The following figure shows the data structure in TairVector.

Procedure and sample code

Procedure for this example:

Load the dataset.
Prepare the Tair environment.
Import the dataset to Tair.
Use different solutions to query data.

For more information, see Hybrid search code project.

Important

This code is in a .ipynb file. Before using it, you can run the pip install jupyter command to install the required dependencies.

Query display

The following code shows how to perform queries using different search solutions and their results. The example query is for Green Kidswear. The tests are run for four scenarios by adjusting the hybrid_ratio parameter. The hybrid_ratio parameter is the weight for vector search, and the weight for full-text search is 1-hybrid_ratio.

Vector search: Set the hybrid_ratio parameter to 0.9999.

topk = 20
text = "Green Kidswear"
vector = model.encode([text])[0]
filter_str = None
kwargs = {"TEXT" : text, "hybrid_ratio" : 0.9999}
result = client.tvs_knnsearch(index_name, topk, vector, False, filter_str, **kwargs)
top_img = [images[id_pos[int(item[0])]] for item in result]
display_result(top_img)

Result:

Full-text search: Set the hybrid_ratio parameter to 0.0001.

topk = 20
text = ""Green Kidswear"
vector = model.encode([text])[0]
filter_str = None
kwargs = {"TEXT" : text, "hybrid_ratio" : 0.0001}
result = client.tvs_knnsearch(index_name, topk, vector, False, filter_str, **kwargs)
top_img = [images[id_pos[int(item[0])]] for item in result]
display_result(top_img)

Result:

Hybrid search that combines vector search and full-text search: Set the hybrid_ratio parameter to 0.5.

topk = 20
text = ""Green Kidswear"
vector = model.encode([text])[0]
filter_str = None
kwargs = {"TEXT" : text, "hybrid_ratio" : 0.5}
result = client.tvs_knnsearch(index_name, topk, vector, False, filter_str, **kwargs)
top_img = [images[id_pos[int(item[0])]] for item in result]
display_result(top_img)

Result:

Hybrid vector, full-text, and conditional filter search: Set the hybrid_ratio parameter to 0.5 and add the subCategory == "Topwear" conditional statement.

topk = 20
text = "Green Kidswear"
vector = model.encode([text])[0]
filter_str = "subCategory == \"Topwear\""
kwargs = {"TEXT" : text, "hybrid_ratio" : 0.5}
result = client.tvs_knnsearch(index_name, topk, vector, False, filter_str, **kwargs)
print(result)
top_img = [images[id_pos[int(item[0])]] for item in result]
display_result(top_img)

Result:

Summary

Based on the preceding results, both vector search and full-text search can meet query requirements.

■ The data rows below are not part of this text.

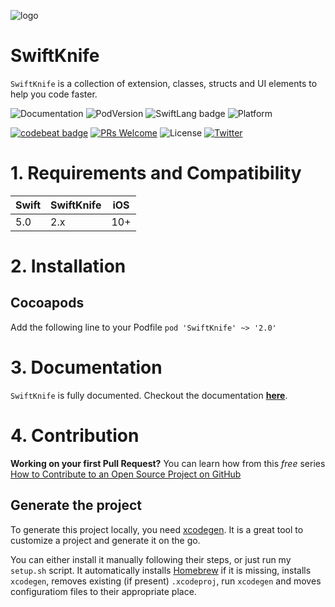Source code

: ![logo](https://theinkedengineer.github.io/SwiftKnife/SwiftKnife-logo.png)

# SwiftKnife

`SwiftKnife` is a collection of extension, classes, structs and UI elements to help you code faster.

![Documentation](https://theinkedengineer.github.io/SwiftKnife/docs/2.x/badge.svg)
![PodVersion](https://img.shields.io/cocoapods/v/SwiftKnife.svg)
![SwiftLang badge](https://img.shields.io/badge/language-Swift%205.0-orange.svg)
![Platform](https://img.shields.io/cocoapods/p/SwiftKnife.svg)

[![codebeat badge](https://codebeat.co/badges/93a3c652-416d-40fc-835e-3d53b945e1d1)](https://codebeat.co/projects/github-com-theinkedengineer-swiftknife-master)
[![PRs Welcome](https://img.shields.io/badge/PRs-welcome-brightgreen.svg?style=flat-square)](http://makeapullrequest.com)
![License](https://img.shields.io/github/license/theinkedengineer/SwiftKnife.svg)
[![Twitter](https://img.shields.io/twitter/url/https/theinkedgineer.svg?label=TheInkedgineer&style=social)](https://twitter.com/theinkedgineer)

# 1. Requirements and Compatibility
| Swift               | SwiftKnife     |  iOS     |
|-----------------|----------------|---------|
|       5.0            | 2.x                |  10+     |

# 2. Installation

## Cocoapods

Add the following line to your Podfile
` pod 'SwiftKnife' ~> '2.0' `


# 3. Documentation
`SwiftKnife` is fully documented. Checkout the documentation [**here**](https://theinkedengineer.github.io/SwiftKnife/docs/2.x/index.html).

# 4. Contribution

**Working on your first Pull Request?** You can learn how from this *free* series [How to Contribute to an Open Source Project on GitHub](https://egghead.io/series/how-to-contribute-to-an-open-source-project-on-github)

## Generate the project
To generate this project locally, you need [xcodegen](https://github.com/yonaskolb/XcodeGen). It is a great tool to customize a project and generate it on the go.

You can either install it manually following their steps, or just run my `setup.sh` script. It automatically installs [Homebrew](https://brew.sh) if it is missing, installs `xcodegen`, removes existing (if present) `.xcodeproj`, run `xcodegen` and moves configuratiom files to their appropriate place.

Based on the top-ranked candidate sets, the performance of full-text search is slightly higher than that of vector search.
For hybrid search solutions, if a product is retrieved by two search methods, the product ranks higher than other products.
You can use the hybrid_ratio parameter to adjust the weights of search methods in a hybrid solution. This way, the results can be reranked to obtain relatively more accurate results.
You can use conditional filtering to filter out specific candidate sets to improve the hit rate of vector search.